• [Directions]
The result should be the lines from the one holding "- Include markdown documentation" to the final line of the records, retyped exactly.

• [Data to use]
^^^^^^^^
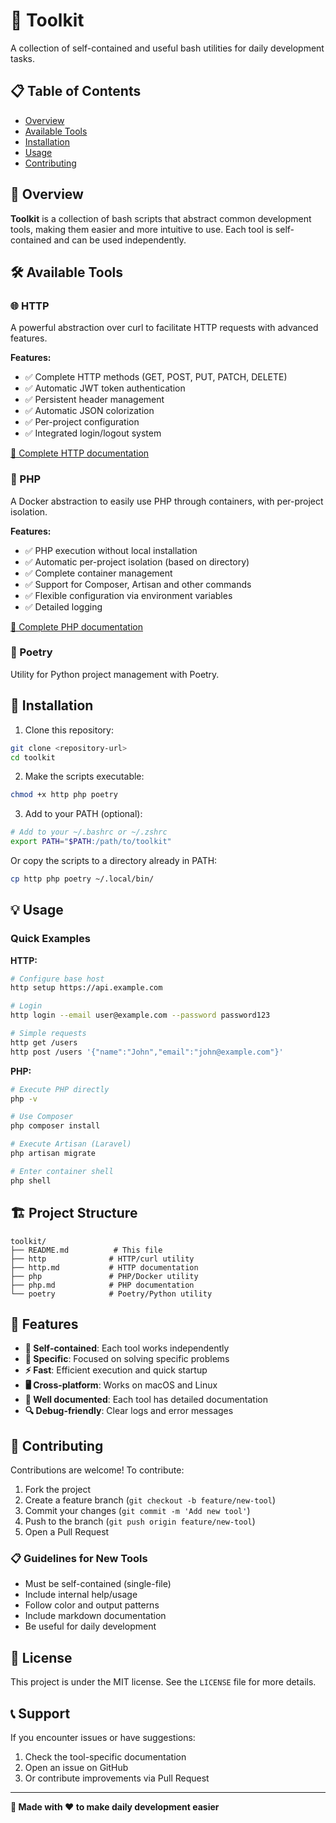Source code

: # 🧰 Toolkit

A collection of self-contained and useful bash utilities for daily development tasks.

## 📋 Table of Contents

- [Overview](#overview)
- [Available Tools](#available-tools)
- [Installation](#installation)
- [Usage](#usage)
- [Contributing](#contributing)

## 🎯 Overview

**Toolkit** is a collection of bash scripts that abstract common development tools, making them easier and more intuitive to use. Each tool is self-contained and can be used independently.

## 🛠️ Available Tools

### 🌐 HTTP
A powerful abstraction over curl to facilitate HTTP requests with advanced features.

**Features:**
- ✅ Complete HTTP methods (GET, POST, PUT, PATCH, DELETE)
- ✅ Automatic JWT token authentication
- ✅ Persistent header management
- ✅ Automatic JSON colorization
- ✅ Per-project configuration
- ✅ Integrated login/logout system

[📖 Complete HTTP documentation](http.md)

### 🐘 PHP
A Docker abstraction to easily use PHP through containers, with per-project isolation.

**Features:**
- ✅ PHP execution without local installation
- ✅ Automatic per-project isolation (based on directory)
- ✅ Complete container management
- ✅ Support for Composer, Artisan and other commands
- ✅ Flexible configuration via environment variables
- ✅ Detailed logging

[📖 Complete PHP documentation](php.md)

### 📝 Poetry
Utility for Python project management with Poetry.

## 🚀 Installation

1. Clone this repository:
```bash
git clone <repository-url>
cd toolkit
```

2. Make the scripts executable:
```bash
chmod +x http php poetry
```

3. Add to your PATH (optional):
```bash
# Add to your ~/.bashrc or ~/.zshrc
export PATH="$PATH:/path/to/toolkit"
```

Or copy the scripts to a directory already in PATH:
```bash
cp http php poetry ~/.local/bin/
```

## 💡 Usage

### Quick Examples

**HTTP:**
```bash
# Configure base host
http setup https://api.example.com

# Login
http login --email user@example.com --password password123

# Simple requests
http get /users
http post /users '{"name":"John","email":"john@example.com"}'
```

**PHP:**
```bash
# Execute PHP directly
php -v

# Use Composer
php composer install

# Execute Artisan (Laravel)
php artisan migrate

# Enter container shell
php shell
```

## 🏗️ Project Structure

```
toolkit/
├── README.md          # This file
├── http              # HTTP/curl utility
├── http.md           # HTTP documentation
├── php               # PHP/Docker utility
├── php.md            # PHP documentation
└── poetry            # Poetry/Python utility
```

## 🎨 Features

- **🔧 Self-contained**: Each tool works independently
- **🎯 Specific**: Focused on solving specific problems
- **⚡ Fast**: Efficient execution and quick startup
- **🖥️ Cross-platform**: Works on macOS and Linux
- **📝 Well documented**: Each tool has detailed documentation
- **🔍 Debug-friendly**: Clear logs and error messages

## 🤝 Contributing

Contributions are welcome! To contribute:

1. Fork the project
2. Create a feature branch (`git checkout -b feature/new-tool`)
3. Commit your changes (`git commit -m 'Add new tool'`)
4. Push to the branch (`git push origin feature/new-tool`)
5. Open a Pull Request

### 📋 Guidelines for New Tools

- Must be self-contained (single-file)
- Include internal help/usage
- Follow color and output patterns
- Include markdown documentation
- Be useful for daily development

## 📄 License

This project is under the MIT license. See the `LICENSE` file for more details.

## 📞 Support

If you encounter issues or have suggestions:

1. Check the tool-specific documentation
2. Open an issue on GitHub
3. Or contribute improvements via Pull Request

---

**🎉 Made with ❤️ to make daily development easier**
^^^^^^^^
• [Solution for this problem]
- Include markdown documentation
- Be useful for daily development

## 📄 License

This project is under the MIT license. See the `LICENSE` file for more details.

## 📞 Support

If you encounter issues or have suggestions:

1. Check the tool-specific documentation
2. Open an issue on GitHub
3. Or contribute improvements via Pull Request

---

**🎉 Made with ❤️ to make daily development easier**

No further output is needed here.